14Ministry of Information, Culture and Tourism, Laos PDR

15Institute of Archaeology, Vietnam

16UMR7209 Archéozoologie, Archéobotanique, Sociétés, Pratiques, Environnements, MNHN, CNRS, France

17Museum d’histoire naturelle de La Rochelle, France

18Department of Medical Education, Creighton University School of Medicine, U.S.A.

19Department of Biomedical Sciences, University of Minnesota Medical School, U.S.A.

20Department of Anthropology, University of Illinois at Urbana-Champaign, U.S.A.

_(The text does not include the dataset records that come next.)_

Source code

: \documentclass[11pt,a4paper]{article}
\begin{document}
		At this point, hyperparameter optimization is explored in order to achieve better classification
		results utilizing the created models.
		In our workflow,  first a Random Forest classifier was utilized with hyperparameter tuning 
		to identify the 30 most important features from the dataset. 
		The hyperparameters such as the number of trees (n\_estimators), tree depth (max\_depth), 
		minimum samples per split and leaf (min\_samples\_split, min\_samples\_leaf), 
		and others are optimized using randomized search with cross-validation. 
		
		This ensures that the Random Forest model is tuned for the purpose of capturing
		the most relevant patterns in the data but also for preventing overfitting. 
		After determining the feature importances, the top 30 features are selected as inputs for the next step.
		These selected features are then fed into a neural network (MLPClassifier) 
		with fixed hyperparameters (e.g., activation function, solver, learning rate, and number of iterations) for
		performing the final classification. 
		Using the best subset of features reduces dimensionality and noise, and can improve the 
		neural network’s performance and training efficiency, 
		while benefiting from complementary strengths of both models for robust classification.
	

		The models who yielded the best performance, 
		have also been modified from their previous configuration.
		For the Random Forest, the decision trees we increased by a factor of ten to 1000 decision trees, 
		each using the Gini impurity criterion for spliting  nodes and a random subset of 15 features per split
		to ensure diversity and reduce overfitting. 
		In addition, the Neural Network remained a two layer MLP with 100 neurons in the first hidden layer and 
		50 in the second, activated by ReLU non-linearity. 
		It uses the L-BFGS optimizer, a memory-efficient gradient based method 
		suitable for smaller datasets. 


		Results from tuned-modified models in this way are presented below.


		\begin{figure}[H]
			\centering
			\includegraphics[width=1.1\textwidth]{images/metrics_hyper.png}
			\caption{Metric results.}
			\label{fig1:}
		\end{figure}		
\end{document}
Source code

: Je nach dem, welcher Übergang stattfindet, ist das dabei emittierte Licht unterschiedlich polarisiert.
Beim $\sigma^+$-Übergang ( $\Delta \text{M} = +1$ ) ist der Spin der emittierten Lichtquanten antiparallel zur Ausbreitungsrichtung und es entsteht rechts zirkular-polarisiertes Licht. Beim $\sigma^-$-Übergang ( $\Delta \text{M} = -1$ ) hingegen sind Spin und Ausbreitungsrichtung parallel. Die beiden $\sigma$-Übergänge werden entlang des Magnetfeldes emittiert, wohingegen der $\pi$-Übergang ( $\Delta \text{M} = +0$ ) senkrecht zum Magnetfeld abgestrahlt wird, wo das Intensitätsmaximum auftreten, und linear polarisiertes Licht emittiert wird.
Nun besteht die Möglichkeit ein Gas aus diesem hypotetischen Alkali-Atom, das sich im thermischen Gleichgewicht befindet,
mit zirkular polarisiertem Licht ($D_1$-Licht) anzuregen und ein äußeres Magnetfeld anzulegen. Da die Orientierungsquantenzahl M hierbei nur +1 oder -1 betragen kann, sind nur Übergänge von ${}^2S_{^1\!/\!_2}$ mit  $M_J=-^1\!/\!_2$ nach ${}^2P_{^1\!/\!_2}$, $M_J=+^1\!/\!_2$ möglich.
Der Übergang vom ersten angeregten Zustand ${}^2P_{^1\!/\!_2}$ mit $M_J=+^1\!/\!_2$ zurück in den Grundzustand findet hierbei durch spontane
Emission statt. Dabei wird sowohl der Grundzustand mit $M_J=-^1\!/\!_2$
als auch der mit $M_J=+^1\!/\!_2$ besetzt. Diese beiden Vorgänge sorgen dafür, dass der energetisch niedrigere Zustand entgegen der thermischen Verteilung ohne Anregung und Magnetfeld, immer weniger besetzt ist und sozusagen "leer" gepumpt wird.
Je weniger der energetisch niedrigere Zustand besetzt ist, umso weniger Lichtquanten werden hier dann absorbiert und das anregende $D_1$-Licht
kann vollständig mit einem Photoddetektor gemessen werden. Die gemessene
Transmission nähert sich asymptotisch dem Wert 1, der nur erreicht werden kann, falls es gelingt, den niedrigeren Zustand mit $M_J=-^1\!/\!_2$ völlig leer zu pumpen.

21Carle Illinois College of Medicine, University of Illinois at Urbana-Champaign, U.S.A.

22Paléoanthrologie, Collège de France, France

23Department of Human Evolution, Max Planck Institute for Evolutionary Anthropology, Germany

+deceased

Denisovans are mostly known from a few genomes (ancient DNA), retrieved from a handful of bones and teeth, and sedimentary DNA (sedDNA) from Denisova Cave in southern Siberia, Russia (~200-50 ka). Paleoproteomic and morphological analyses of a partial mandible (~160 ka), as well as sedDNA (up to ~50 ka) at Baishiya Cave, Xiahe, revealed that Denisovans were also present in China. The recent discovery of a lower molar of a young female individual from the Tam Ngu Hao 2 Cave (Cobra Cave) in Laos (164-131 ka), further expanded the southern range of the Denisovans into Southeast Asia. The locations of these sites demonstrate that Denisovans adapted well to a broad range of environments, from broad-leafed forests to tundra-steppe habitats in the Altai Mountains and the Tibetan Plateau, and to the humid tropical forests of Mainland Southeast Asia. The new discovery at Cobra Cave in Laos allows us to reconstruct the environmental conditions encountered by a Denisovan population at a latitude of ~22°N, the lowest recorded so far, and the first in a tropical region. We analysed the carbon (δ13C) and oxygen (δ18O) measurements from tooth enamel of a large spectrum of mammalian taxa recorded in the Cobra Cave assemblage. Isotopic measurements were also taken on the Denisovan tooth to describe its diet and habitat, and these were compared with those of Homo sapiens from the nearby cave site of Tam Pà Ling, Laos (TPL-1, 46-43 ka). The results reveal the heterogeneity of the environment at the time of Denisovan occupation in this Indochinese region, and highlight an ecological niche different from that occupied later by Homo sapiens. Using other Late Pleistocene paleontological data, we also explored the impact of climatic shifts that locally accompanied the transition from Denisovans to H. sapiens.